***** SOURCE MATERIAL *****

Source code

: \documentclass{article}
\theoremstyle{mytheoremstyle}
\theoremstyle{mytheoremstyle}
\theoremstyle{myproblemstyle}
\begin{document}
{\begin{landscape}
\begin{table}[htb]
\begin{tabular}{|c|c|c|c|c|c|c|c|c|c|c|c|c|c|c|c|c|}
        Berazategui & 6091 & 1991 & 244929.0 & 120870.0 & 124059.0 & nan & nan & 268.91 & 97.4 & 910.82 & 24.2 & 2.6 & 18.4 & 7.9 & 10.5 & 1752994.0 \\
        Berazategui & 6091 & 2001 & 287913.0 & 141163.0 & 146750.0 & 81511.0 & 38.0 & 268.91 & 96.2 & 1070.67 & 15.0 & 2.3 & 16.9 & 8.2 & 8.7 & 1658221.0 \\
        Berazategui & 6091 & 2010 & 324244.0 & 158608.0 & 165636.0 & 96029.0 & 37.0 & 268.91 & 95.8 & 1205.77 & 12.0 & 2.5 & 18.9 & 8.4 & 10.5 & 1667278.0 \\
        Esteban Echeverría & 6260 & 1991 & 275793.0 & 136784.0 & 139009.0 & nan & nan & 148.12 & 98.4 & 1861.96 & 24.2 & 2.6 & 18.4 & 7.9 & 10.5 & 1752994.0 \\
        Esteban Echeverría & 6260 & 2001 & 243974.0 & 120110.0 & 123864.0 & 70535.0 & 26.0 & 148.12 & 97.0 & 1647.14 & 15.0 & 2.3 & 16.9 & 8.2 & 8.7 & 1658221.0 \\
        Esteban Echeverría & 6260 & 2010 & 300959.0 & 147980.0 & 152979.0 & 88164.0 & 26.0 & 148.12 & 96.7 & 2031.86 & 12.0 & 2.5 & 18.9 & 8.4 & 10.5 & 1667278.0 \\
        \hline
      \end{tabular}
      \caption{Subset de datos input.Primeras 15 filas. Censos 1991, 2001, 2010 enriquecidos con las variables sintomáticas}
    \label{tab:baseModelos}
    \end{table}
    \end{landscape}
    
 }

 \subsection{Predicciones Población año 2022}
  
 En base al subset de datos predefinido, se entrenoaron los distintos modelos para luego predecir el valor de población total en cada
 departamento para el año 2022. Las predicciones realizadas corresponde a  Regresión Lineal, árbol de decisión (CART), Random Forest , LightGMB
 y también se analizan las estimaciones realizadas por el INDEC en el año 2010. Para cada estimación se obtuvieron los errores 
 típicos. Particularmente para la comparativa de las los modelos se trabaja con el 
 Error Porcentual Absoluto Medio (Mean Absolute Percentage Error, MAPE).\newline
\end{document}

*****

* TASK ITEM *
Within the lines above, find those holding the word "begin" and copy them.

* RESPONSE *
\begin{document}
{\begin{landscape}
\begin{table}[htb]
\begin{tabular}{|c|c|c|c|c|c|c|c|c|c|c|c|c|c|c|c|c|}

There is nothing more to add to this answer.